--- About this task ---
Across these entries, report how many lines include the string "that", with nothing but the number.

◇ ◇ ◇ ◇

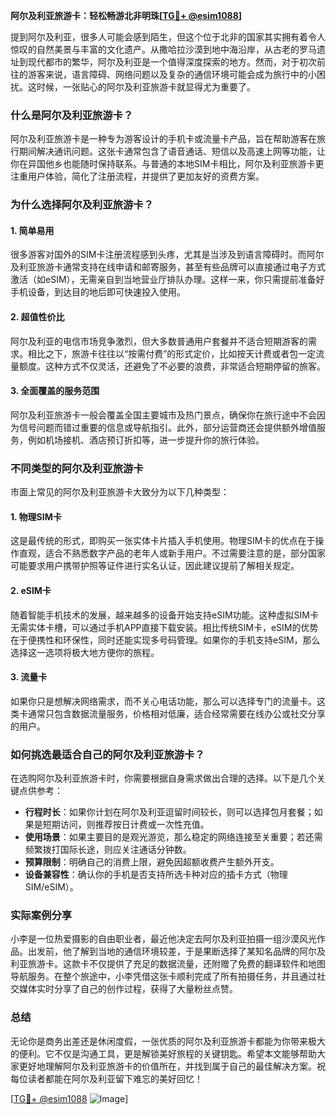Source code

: **阿尔及利亚旅游卡：轻松畅游北非明珠[[TG💪+ @esim1088](https://t.me/s/esim1088)]**

提到阿尔及利亚，很多人可能会感到陌生，但这个位于北非的国家其实拥有着令人惊叹的自然美景与丰富的文化遗产。从撒哈拉沙漠到地中海沿岸，从古老的罗马遗址到现代都市的繁华，阿尔及利亚是一个值得深度探索的地方。然而，对于初次前往的游客来说，语言障碍、网络问题以及复杂的通信环境可能会成为旅行中的小困扰。这时候，一张贴心的阿尔及利亚旅游卡就显得尤为重要了。

### 什么是阿尔及利亚旅游卡？

阿尔及利亚旅游卡是一种专为游客设计的手机卡或流量卡产品，旨在帮助游客在旅行期间解决通讯问题。这张卡通常包含了语音通话、短信以及高速上网等功能，让你在异国他乡也能随时保持联系。与普通的本地SIM卡相比，阿尔及利亚旅游卡更注重用户体验，简化了注册流程，并提供了更加友好的资费方案。

### 为什么选择阿尔及利亚旅游卡？

#### 1. 简单易用
很多游客对国外的SIM卡注册流程感到头疼，尤其是当涉及到语言障碍时。而阿尔及利亚旅游卡通常支持在线申请和邮寄服务，甚至有些品牌可以直接通过电子方式激活（如eSIM），无需亲自到当地营业厅排队办理。这样一来，你只需提前准备好手机设备，到达目的地后即可快速投入使用。

#### 2. 超值性价比
阿尔及利亚的电信市场竞争激烈，但大多数普通用户套餐并不适合短期游客的需求。相比之下，旅游卡往往以“按需付费”的形式定价，比如按天计费或者包一定流量额度。这种方式不仅灵活，还避免了不必要的浪费，非常适合短期停留的旅客。

#### 3. 全面覆盖的服务范围
阿尔及利亚旅游卡一般会覆盖全国主要城市及热门景点，确保你在旅行途中不会因为信号问题而错过重要的信息或导航指引。此外，部分运营商还会提供额外增值服务，例如机场接机、酒店预订折扣等，进一步提升你的旅行体验。

### 不同类型的阿尔及利亚旅游卡

市面上常见的阿尔及利亚旅游卡大致分为以下几种类型：

#### 1. 物理SIM卡
这是最传统的形式，即购买一张实体卡片插入手机使用。物理SIM卡的优点在于操作直观，适合不熟悉数字产品的老年人或新手用户。不过需要注意的是，部分国家可能要求用户携带护照等证件进行实名认证，因此建议提前了解相关规定。

#### 2. eSIM卡
随着智能手机技术的发展，越来越多的设备开始支持eSIM功能。这种虚拟SIM卡无需实体卡槽，可以通过手机APP直接下载安装。相比传统SIM卡，eSIM的优势在于便携性和环保性，同时还能实现多号码管理。如果你的手机支持eSIM，那么选择这一选项将极大地方便你的旅程。

#### 3. 流量卡
如果你只是想解决网络需求，而不关心电话功能，那么可以选择专门的流量卡。这类卡通常只包含数据流量服务，价格相对低廉，适合经常需要在线办公或社交分享的用户。

### 如何挑选最适合自己的阿尔及利亚旅游卡？

在选购阿尔及利亚旅游卡时，你需要根据自身需求做出合理的选择。以下是几个关键点供参考：

- **行程时长**：如果你计划在阿尔及利亚逗留时间较长，则可以选择包月套餐；如果是短期访问，则推荐按日计费或一次性充值。
- **使用场景**：如果主要目的是观光游览，那么稳定的网络连接至关重要；若还需频繁拨打国际长途，则应关注通话分钟数。
- **预算限制**：明确自己的消费上限，避免因超额收费产生额外开支。
- **设备兼容性**：确认你的手机是否支持所选卡种对应的插卡方式（物理SIM/eSIM）。

### 实际案例分享

小李是一位热爱摄影的自由职业者，最近他决定去阿尔及利亚拍摄一组沙漠风光作品。出发前，他了解到当地的通信环境较差，于是果断选择了某知名品牌的阿尔及利亚旅游卡。这款卡不仅提供了充足的数据流量，还附赠了免费的翻译软件和地图导航服务。在整个旅途中，小李凭借这张卡顺利完成了所有拍摄任务，并且通过社交媒体实时分享了自己的创作过程，获得了大量粉丝点赞。

### 总结

无论你是商务出差还是休闲度假，一张优质的阿尔及利亚旅游卡都能为你带来极大的便利。它不仅是沟通工具，更是解锁美好旅程的关键钥匙。希望本文能够帮助大家更好地理解阿尔及利亚旅游卡的价值所在，并找到属于自己的最佳解决方案。祝每位读者都能在阿尔及利亚留下难忘的美好回忆！

[[TG💪+ @esim1088](https://t.me/s/esim1088) ![Image](https://i.postimg.cc/4NQfJmqS/Snipaste-2025-05-13-00-14-12.png)]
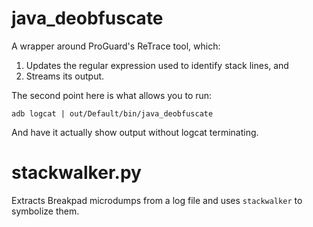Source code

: # java_deobfuscate

A wrapper around ProGuard's ReTrace tool, which:

1) Updates the regular expression used to identify stack lines, and
2) Streams its output.

The second point here is what allows you to run:

    adb logcat | out/Default/bin/java_deobfuscate

And have it actually show output without logcat terminating.


# stackwalker.py

Extracts Breakpad microdumps from a log file and uses `stackwalker` to symbolize
them.
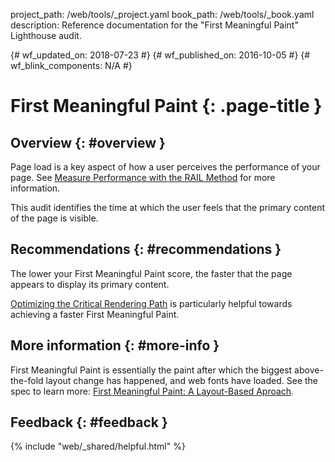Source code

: project_path: /web/tools/_project.yaml
book_path: /web/tools/_book.yaml
description: Reference documentation for the "First Meaningful Paint" Lighthouse audit.

{# wf_updated_on: 2018-07-23 #}
{# wf_published_on: 2016-10-05 #}
{# wf_blink_components: N/A #}

# First Meaningful Paint {: .page-title }

## Overview {: #overview }

Page load is a key aspect of how a user perceives the performance of your
page. See [Measure Performance with the RAIL Method](/web/fundamentals/performance/rail) for more information.

This audit identifies the time at which the user feels that the primary
content of the page is visible.

## Recommendations {: #recommendations }

The lower your First Meaningful Paint score, the faster that the page
appears to display its primary content.

[Optimizing the Critical Rendering Path](/web/fundamentals/performance/critical-rendering-path/)
is particularly helpful towards achieving a faster First Meaningful Paint.

## More information {: #more-info }

First Meaningful Paint is essentially the paint after which the biggest
above-the-fold layout change has happened, and web fonts have loaded. See the
spec to learn more:
[First Meaningful Paint: A Layout-Based Aproach](https://docs.google.com/document/d/1BR94tJdZLsin5poeet0XoTW60M0SjvOJQttKT-JK8HI/view).


## Feedback {: #feedback }

{% include "web/_shared/helpful.html" %}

◇ ◇ ◇ ◇

--- Exercise response ---
2